Thursday, October 11, 2012

Backyard Ecology

The backyard is fun place to observe ecology; predator vs prey interactions, pollinator and plant adaptations, population pikes in response to particular environmental condition, plants fighting for space, and other ecological themes can be observed.  It is invigorating to see life and its complexity just a step outside the door.

I have a hackberry tree that is covered in tiny cottony scale bugs.  These bugs look like tiny flakes of dandruff and are related to aphids, like aphids, their poo is sticky honeydew.  Black mold on the hackberry's leaves drew my attention to these small creatures.  The lower leaves get coated with honeydew, and in a humid environment the honeydew grows mold.  Aphids and cottony scale bugs are wide spread in Austin, as we have had a wet summer; the bugs even made the news.  As I look under leaf after leaf, I discover that the cottony bugs weren't the only insect present; ladybugs, green lace wings, assassin bugs, and several spiders are all eating the cottony bugs.  I might have more concern for the tree if I didn't see natural pest controls at work.  The question is: Will the predators overcome their prey before the tree loses its leaves this fall? 

The property behind our apartment is very hot, and at some point the top soil was removed.  This makes growing very difficult, but this fall we have a very interesting crop.  I have a field of tiny flowers!  There is a waist high wispy yellow flower, a tiny daisy, and a purple ball flower.  All three species are about 1/4" in diameter with no leaves or very small leaves.  The flowers are pretty abundant, but they would make the world's smallest bouquet.  You can imagine my surprise and then realization 'duh' as I observe the tiniest butterflies out in the field.  Petite Pearl Crescents, Ceranunus Blues (which I renamed -peri wink), Orange skippers, and Dainty Sulfurs are all  less than 1/2" long and found in my field of little flowers.  Also hanging from the blooms are honey bees, bee flies, hover flies, mason bees, camouflaged crab spiders, and many more hidden species.  The tiny flowers grow in a harsh environment attracting small bugs, and I don't even have to get in a car to see it.  

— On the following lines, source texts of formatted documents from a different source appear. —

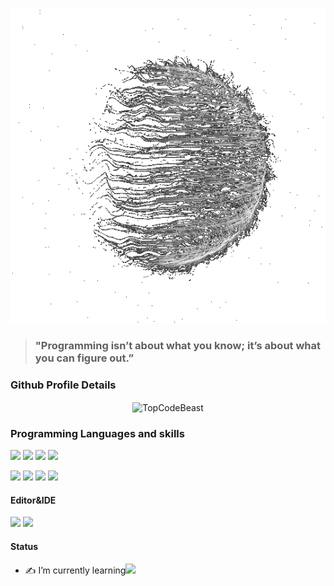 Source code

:<p align="center">
  <img src="https://github.com/0xPacman/0xPacman/blob/master/spin.gif" alt="loading..." />
</p>


> ### "Programming isn’t about what you know; it’s about what you can figure out.”

### Github Profile Details
<p align="center"><img height="180em" src="https://github-profile-summary-cards.vercel.app/api/cards/profile-details?username=0xPacman&theme=github_dark" alt="TopCodeBeast" align = "center"/></p>

### Programming Languages and skills
[![](https://img.shields.io/badge/Shell-Exprianced-00599C.svg?style=flat&logo=linux)](https://en.wikipedia.org/wiki/Shell_script)
[![](https://img.shields.io/badge/C-Exprianced-A8B9CC.svg?style=flat&logo=C)](http://csapp.cs.cmu.edu/3e/docs/chistory.html)
[![](https://img.shields.io/badge/C++-Exprianced-00599C.svg?style=flat&logo=c%2B%2B)](https://isocpp.org/)
[![](https://img.shields.io/badge/Python-Amateur-F0F8FF?style=flat&logo=Python)](https://www.python.org/)

[![](https://img.shields.io/badge/Cloud-AWS-informational?style=flat&logo=amazonaws&logoColor=white&color=FF9900)](https://aws.amazon.com/)
[![](https://img.shields.io/badge/Cloud-GCP-informational?style=flat&logo=googlecloud&logoColor=white&color=4285F4)](https://cloud.google.com/)
[![](https://img.shields.io/badge/Cloud-OCI-informational?style=flat&logo=oracle&logoColor=white&color=F80000)](https://www.oracle.com/cloud/)
[![](https://img.shields.io/badge/Cloud-Openstack-%23f01742.svg?style=flat&logo=openstack&logoColor=white&color=F80000)](https://www.openstack.org/)


#### Editor&IDE
[![](https://img.shields.io/badge/CLI%20Editor-Emacs-9400D3?style=flat&logo=gnu%20emacs&logoColor=white)](https://www.gnu.org/software/emacs/)
[![](https://img.shields.io/badge/GUI%20Editor-VSCode-66CEE3?style=flat&logo=visualstudiocode&logoColor=white)](https://www.gnu.org/software/emacs/)


#### Status
- ✍️ I’m currently learning<img src="https://i.ya-webdesign.com/images/pointer-transparent-blinking-11.gif" width="20"/>

<!-- #### 1337 Profile
[![ahjadani's 42 stats](https://badge.mediaplus.ma/black/ahjadani)](https://github.com/oakoudad/badge42)
-->

<!-- #### Discord profile
[![Discord Presence](https://lanyard.cnrad.dev/api/614445495384801290)](https://discord.com/users/614445495384801290)
-->
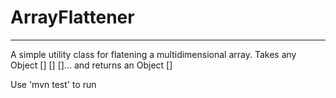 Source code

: # ArrayFlattener
------------------
A simple utility class for flatening a multidimensional array. Takes any Object [] [] []... and returns an Object []

Use 'mvn test' to run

What examples of ecology do you enjoy observing day to day?

Its a cutie little silly dog with cutie little yellow flowers!

Orange Skipper with jet plane wings
Damselfly here to eat gnats!
Watch out little Ceranus Blue!
Unidentified Copper

Eastern Amberwings another miniature bug, about 1.25 inches long

Beautiful lollipop spider webs are out in the field too. 

Ladybug larva with cottony bugs on the next leaf.